Exercise: Write only the number of lines in the entries that hold the string "gives".

Supplied information:
===============
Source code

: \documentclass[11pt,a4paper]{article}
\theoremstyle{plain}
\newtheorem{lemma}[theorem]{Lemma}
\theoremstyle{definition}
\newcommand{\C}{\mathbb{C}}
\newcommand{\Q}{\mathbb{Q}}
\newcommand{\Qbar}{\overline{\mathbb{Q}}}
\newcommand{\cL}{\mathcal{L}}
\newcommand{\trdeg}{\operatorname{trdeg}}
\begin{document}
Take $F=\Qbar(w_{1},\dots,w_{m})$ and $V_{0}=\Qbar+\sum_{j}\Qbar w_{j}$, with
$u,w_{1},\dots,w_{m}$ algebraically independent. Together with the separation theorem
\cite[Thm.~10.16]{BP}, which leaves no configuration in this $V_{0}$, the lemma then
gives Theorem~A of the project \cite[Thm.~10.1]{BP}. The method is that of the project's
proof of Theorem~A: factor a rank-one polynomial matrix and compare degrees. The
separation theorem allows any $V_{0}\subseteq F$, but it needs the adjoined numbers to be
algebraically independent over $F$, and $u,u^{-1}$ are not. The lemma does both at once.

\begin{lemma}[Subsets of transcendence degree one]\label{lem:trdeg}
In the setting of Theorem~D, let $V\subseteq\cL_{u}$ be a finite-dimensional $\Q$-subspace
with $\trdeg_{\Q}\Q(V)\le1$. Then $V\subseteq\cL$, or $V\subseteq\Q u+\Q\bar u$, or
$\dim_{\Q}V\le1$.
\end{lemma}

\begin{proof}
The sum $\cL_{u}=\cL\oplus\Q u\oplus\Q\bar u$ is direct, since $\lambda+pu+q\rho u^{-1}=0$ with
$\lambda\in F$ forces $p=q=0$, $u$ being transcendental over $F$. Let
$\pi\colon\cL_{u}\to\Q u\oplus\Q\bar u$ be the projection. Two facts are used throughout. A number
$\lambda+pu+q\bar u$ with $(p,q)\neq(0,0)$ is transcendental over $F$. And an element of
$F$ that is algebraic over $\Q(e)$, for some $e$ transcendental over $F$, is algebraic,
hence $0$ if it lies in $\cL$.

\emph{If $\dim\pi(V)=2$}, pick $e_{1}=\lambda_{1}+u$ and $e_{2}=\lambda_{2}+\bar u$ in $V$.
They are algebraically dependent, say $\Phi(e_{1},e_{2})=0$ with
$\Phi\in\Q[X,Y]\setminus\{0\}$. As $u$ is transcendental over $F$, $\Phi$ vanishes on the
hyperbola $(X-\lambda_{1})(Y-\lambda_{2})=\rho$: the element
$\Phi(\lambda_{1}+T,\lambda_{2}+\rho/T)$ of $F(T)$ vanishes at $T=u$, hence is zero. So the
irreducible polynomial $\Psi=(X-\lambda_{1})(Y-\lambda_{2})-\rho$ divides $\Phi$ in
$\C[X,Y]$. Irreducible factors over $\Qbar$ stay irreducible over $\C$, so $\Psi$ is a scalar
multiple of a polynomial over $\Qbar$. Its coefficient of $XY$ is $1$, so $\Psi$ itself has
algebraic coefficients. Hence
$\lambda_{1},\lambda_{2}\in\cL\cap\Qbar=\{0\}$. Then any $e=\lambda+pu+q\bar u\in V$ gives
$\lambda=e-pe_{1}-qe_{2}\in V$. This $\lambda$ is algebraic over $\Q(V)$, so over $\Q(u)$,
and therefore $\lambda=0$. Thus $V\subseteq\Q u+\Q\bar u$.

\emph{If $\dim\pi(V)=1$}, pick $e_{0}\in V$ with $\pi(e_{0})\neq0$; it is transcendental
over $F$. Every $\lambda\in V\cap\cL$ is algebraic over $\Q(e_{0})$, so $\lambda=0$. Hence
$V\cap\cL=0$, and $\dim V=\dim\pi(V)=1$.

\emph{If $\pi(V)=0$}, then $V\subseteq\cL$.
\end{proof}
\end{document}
===============
Expected output: 2